Logging, shortcuts and other improvements

[lgoldstein]

• Logging - IMO it is more intuitive to explicitly enable logging rather than do it via filtering of the logging configuration.
• Shortcuts - Added encryptor shortcut to facilitate encrypting in-memory data
• Added a few improvements to FileMetadata

[justinludwig]

Thanks for all your work on this.
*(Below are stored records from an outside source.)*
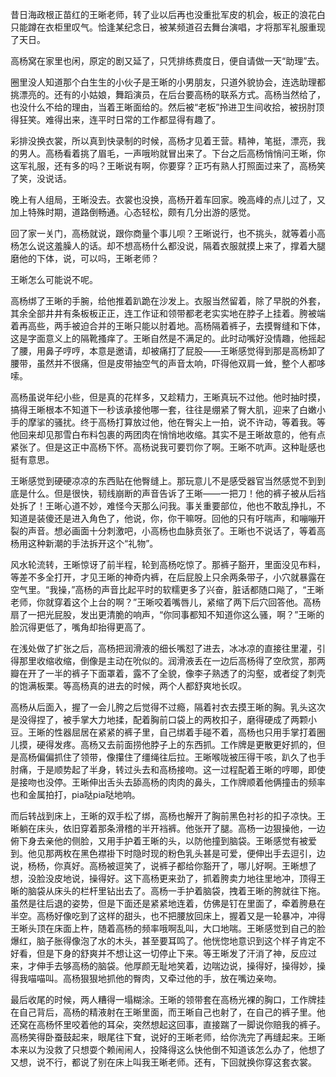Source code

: 昔日海政根正苗红的王晰老师，转了业以后再也没重批军皮的机会，板正的浪花白只能蹲在衣柜里叹气。恰逢某纪念日，被某频道召去舞台演唱，才将那军礼服重现了天日。

高杨窝在家里也闲，原定的剧又延了，只凭排练费度日，便自请做一天“助理”去。

圈里没人知道那个白生生的小伙子是王晰的小男朋友，只道外貌协会，连选助理都挑漂亮的。还有的小姑娘，舞蹈演员，在后台要高杨的联系方式。高杨当然给了，也没什么不给的理由，当着王晰面给的。然后被“老板”拎进卫生间收拾，被拐肘顶得狂笑。难得出来，连平时日常的工作都显得有趣了。

彩排没换衣裳，所以真到快录制的时候，高杨才见着王营。精神，笔挺，漂亮，我的男人。高杨看着挑了眉毛，一声哦哟就冒出来了。下台之后高杨悄悄问王晰，你这军礼服，还有多的吗？王晰说有啊，你要穿？正巧有熟人打照面过来了，高杨笑了笑，没说话。

晚上有人组局，王晰没去。衣裳也没换，高杨开着车回家。晚高峰的点儿过了，又加上特殊时期，道路倒畅通。心态轻松，颇有几分出游的感觉。

回了家一关门，高杨就说，跟你商量个事儿呗？王晰说行，也不挑头，就等着小高杨怎么说这羞臊人的话。却不想高杨什么都没说，隔着衣服就摸上来了，撑着大腿磨他的下体，说，可以吗，王晰老师？

王晰怎么可能说不呢。

高杨绑了王晰的手腕，给他推着趴跪在沙发上。衣服当然留着，除了早脱的外套，其余全部井井有条板板正正，连工作证和领带都老老实实地在脖子上挂着。胯被端着再高些，两手被迫合并的王晰只能以肘着地。高杨隔着裤子，去摸臀缝和下体，这是字面意义上的隔靴搔痒了。王晰自然是不满足的。此时动嘴好没情趣，他摇起了腰，用鼻子哼哼，本意是邀请，却被痛打了屁股——王晰感觉得到那是高杨卸了腰带，虽然并不很痛，但是皮带抽空气的声音太响，吓得他双肩一耸，整个人都哆嗦。

高杨虽说年纪小些，但是真的花样多，又趁精力，王晰真玩不过他。他时抽时摸，搞得王晰根本不知道下一秒该承接他哪一套，往往是绷紧了臀大肌，迎来了白嫩小手的摩挲的骚扰。终于高杨打算放过他，他在臀尖上一拍，说不许动，等着我。等他回来却见那雪白布料包裹的两团肉在悄悄地收缩。其实不是王晰故意的，他有点紧张了。但是这正中高杨下怀。高杨说我可要罚你了啊。王晰不吭声。这种耻感也挺有意思。

王晰感觉到硬硬凉凉的东西贴在他臀缝上。那玩意儿不是感受器官当然感觉不到到底是什么。但是很快，韧线崩断的声音告诉了王晰——一把刀！他的裤子被从后裆处拆了！王晰心道不妙，难怪今天那么问我。事关重要部位，他也不敢乱挣扎，不知道是装傻还是进入角色了，他说，你，你干嘛呀。回他的只有吁喘声，和嘣嘣开裂的声音。想必画面十分刺激吧，小高杨也血脉贲张了。王晰也不说话了，等着高杨用这种新潮的手法拆开这个“礼物”。

风水轮流转，王晰惊讶了前半程，轮到高杨吃惊了。那裤子豁开，里面没见布料，等差不多全打开，才见王晰的神奇内裤，在后屁股上只余两条带子，小穴就暴露在空气里。“我操，”高杨的声音比起平时的软糯更多了兴奋，脏话都随口飚了，“王晰老师，你就穿着这个上台的啊？”王晰咬着嘴唇儿，紧缩了两下后穴回答他。高杨扇了一把光屁股，发出更清脆的响声，“你同事都知不知道你这么骚，啊？”王晰的脸沉得更低了，嘴角却抬得更高了。

在浅处做了扩张之后，高杨把润滑液的细长嘴怼了进去，冰冰凉的直接往里灌，引得那里收缩收缩，倒像是主动在吮似的。润滑液丢在一边后高杨得了空欣赏，那两瓣在开了一半的裤子下面罩着，露不了全貌，像李子熟透了的沟壑，或者绽了刺壳的饱满板栗。等高杨真的进去的时候，两个人都舒爽地长叹。

高杨从后面入，握了一会儿胯之后觉得不过瘾，隔着衬衣去摸王晰的胸。乳头这次是没得捏了，被手掌大力地揉，配着胸前口袋上的两枚扣子，磨得硬成了两颗小豆。王晰的性器屈居在紧紧的裤子里，自己绑着手碰不着，高杨也只用手掌打着圈儿摸，硬得发疼。高杨又去前面捞他脖子上的东西抓。工作牌是更散更好抓的，但是高杨偏偏抓住了领带，像攥住了缰绳往后拉。王晰喉咙被压得干咳，趴久了也手肘痛，于是顺势起了半身，转过头去和高杨接吻。这一过程配着王晰的哼唧，即使是接吻也没停。王晰伸出舌头去舔高杨的肉肉的鼻头，工作牌顺着他俩撞击的频率也和金属拍打，pia哒pia哒地响。

而后转战到床上，王晰的双手松了绑，高杨也解开了胸前黑色衬衫的扣子凉快。王晰躺在床头，依旧穿着那条滑稽的半开裆裤。他张开了腿。高杨一边狠操他，一边俯下身去亲他的侧脸，又用手护着王晰的头，以防他撞到脑袋。王晰感觉有被爱到。他见那两枚在黑色襟褂下时隐时现的粉色乳头甚是可爱，便伸出手去逗引，边说，杨杨，你真好。高杨被逗笑了，说裤子都给你豁开了，哪儿好啊。王晰想了想，没脸没皮地说，操得好。这下高杨更来劲了，抓着胯卖力地往里地冲，顶得王晰的脑袋从床头的栏杆里钻出去了。高杨一手护着脑袋，拽着王晰的胯就往下拖。虽然是往后退的姿势，但是下面还是紧紧地连着，仿佛是钉在里面了，牵着胯悬在半空。高杨好像吃到了这样的甜头，也不把腰放回床上，握着又是一轮暴冲，冲得王晰头顶在床面上杵，随着高杨的频率哦啊乱叫，大口地喘。王晰感觉到自己的脸爆红，脑子胀得像泡了水的木头，甚至要耳鸣了。他恍惚地意识到这个样子肯定不好看，但是下身的舒爽并不想让这一切停止下来。等王晰发了汗消了神，反应过来，才伸手去够高杨的脑袋。他厚颜无耻地笑着，边喘边说，操得好，操得妙，操得我喵喵叫。高杨狠狠地抓他的臀肉，又牵过他的手，放在嘴边亲吻。

最后收尾的时候，两人糟得一塌糊涂。王晰的领带套在高杨光裸的胸口，工作牌挂在自己背后，高杨的精液射在王晰里面，而王晰自己也射了，在自己的裤子里。他还窝在高杨怀里咬着他的耳朵，突然想起这回事，直接踹了一脚说你赔我的裤子。高杨笑得卧蚕鼓起来，眼尾往下耷，说好的王晰老师，给你洗完了再缝起来。王晰本来以为没救了只想耍个赖闹闹人，投降得这么快他倒不知道该怎么办了，他想了又想，说不行，都说了别在床上叫我王晰老师。还有，下回就换你穿这套衣裳。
I don't understand the change to Encryptor.getLiteralBuffer(), however.

The encryption, compression, and literal buffers were all sized so that bouncy castle wouldn't split up the encryption, compression, or literal packets with additional partial-packet headers for small files; and that for large files, it wouldn't insert a ton of partial-packet headers (just one every 64k).

With this change, it looks like the literal packet will always be split up into a bunch of 512-byte partial packets for files of any size (unless the file name is really large, in which case it could be split into 1024-byte partial packets or larger).

So my questions are:

1. Why vary the partial-packet size based on the size of the file name?
2. Why not use the same sizing for encryption and compression partial-packets?
3. If you're finding it useful to tune the partial-packet size, how about instead change the Encryptor.bestPacketSize() method to allow the max size to be configured? -- if the max size was say a settable property on the Encryptor, it could be set really small for use-cases where that would be optimal, or really big for use-cases where a really big partial-packet size would be better

[lgoldstein]

Why vary the partial-packet size based on the size of the file name? Why not use the same sizing for encryption and compression partial-packets?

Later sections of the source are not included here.